The country’s roller-coaster past, a history of migrations of various peoples, is writ large in the diversity of ethnicities, not to mention the physical design of its towns and cities. Santo Domingo’s Zona Colonial exudes romance with white-washed and pastel-colored buildings, flowers blooming through wrought-iron filigree, beautifully restored monasteries and cobblestone streets where conquistadors once roamed. The crumbling gingerbread homes of Puerto Plata and Santiago remain from more prosperous eras, and scars from decades of misrule are marked by monuments.


The Dominican Republic has a hot, tropical climate. Coastal areas are warmer than the mountainous central regions. The hot, rainy season runs from May to October, although there are still plenty of dry, sunny days during this period. The cool, dry season runs from November to April and is the best time to film for weather.

The annual average temperature is 25°C. At higher elevations, the temperature averages 18°C while near sea level the average temperature is 28°C. Low temperatures of 0°C are possible in the mountains while high temperatures of 40°C are possible in protected valleys. January and February are the coolest months of the year, while August is the hottest month.

Tax Incentive Schemes

The Dominican Republic has taken many steps to turn the country into a destination for filming, taking advantage of the great diversity of its beautiful locations, while promoting the film industry in the country.

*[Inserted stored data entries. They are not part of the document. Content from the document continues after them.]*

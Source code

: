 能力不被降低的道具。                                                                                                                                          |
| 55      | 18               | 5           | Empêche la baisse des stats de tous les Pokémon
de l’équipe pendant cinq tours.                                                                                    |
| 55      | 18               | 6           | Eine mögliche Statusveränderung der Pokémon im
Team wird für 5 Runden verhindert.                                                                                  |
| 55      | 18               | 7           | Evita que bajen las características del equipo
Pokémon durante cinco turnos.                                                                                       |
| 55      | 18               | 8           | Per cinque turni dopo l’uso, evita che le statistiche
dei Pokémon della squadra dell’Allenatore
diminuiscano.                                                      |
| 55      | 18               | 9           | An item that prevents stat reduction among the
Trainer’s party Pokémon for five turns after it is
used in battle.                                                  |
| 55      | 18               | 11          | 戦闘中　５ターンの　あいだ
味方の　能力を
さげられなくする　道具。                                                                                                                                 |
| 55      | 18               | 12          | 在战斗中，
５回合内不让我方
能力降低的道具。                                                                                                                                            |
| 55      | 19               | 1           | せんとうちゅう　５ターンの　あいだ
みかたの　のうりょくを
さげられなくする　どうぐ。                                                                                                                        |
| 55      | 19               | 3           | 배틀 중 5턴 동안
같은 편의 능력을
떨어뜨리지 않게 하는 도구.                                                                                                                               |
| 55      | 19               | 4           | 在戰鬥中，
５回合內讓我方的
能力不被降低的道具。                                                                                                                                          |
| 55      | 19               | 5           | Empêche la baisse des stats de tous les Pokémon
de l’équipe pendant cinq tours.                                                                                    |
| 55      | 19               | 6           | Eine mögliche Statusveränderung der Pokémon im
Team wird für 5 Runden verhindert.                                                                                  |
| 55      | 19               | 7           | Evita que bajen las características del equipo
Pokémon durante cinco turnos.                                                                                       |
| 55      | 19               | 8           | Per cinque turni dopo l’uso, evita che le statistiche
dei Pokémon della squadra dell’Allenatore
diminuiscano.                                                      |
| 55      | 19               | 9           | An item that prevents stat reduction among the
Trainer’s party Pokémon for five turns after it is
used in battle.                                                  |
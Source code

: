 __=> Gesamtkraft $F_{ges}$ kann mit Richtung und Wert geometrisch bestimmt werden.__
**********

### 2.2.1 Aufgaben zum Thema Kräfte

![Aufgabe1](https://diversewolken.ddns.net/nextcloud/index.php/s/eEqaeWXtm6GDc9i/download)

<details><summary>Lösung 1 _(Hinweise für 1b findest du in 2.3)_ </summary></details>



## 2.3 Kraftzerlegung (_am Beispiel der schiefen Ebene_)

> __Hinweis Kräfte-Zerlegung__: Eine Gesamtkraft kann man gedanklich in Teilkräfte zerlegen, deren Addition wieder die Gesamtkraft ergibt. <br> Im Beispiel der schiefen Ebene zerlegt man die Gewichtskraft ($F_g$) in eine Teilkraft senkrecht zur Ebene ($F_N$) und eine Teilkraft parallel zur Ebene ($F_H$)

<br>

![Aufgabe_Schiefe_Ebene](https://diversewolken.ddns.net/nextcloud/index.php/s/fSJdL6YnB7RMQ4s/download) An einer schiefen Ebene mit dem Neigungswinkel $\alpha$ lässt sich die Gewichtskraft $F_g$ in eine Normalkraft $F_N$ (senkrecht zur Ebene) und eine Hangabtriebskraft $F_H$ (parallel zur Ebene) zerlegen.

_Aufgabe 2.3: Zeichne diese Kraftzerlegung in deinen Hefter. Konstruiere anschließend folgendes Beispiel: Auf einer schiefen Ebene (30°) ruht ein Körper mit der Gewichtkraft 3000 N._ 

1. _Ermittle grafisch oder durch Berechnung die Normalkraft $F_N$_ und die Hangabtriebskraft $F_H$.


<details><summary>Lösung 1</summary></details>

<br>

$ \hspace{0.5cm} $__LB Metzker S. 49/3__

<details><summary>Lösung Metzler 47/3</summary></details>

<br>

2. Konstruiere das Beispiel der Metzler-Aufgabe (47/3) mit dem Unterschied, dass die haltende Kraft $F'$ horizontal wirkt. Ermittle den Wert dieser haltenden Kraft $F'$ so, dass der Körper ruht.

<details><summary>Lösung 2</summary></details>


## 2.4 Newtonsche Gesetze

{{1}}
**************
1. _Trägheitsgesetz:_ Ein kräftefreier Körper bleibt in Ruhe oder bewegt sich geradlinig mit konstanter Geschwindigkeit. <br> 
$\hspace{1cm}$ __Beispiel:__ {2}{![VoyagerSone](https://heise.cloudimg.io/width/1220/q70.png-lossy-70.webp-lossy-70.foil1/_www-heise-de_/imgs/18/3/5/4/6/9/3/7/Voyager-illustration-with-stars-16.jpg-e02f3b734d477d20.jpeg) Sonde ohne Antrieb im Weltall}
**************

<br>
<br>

Foreign Producers: 25 per cent transferable tax credit on expenses incurred in the Dominican Republic, for production of feature films, mini-series and television movies with a minimum expenditure of US $5,00,000.

Exemption from 16 per cent tax transfer of industrialised goods and services (ITBIS): This applies to goods and services with pre-production, production and post-production of films and audio-visual and temporary importation of equipment and goods. With the Single Filming Permit issued by the Directorate General of Cinema (DGCINE), the goods may be imported into the country temporarily until a period of six months, extendable, equipment and consumables or otherwise, necessary for filming, provided they are exported by the end of the term.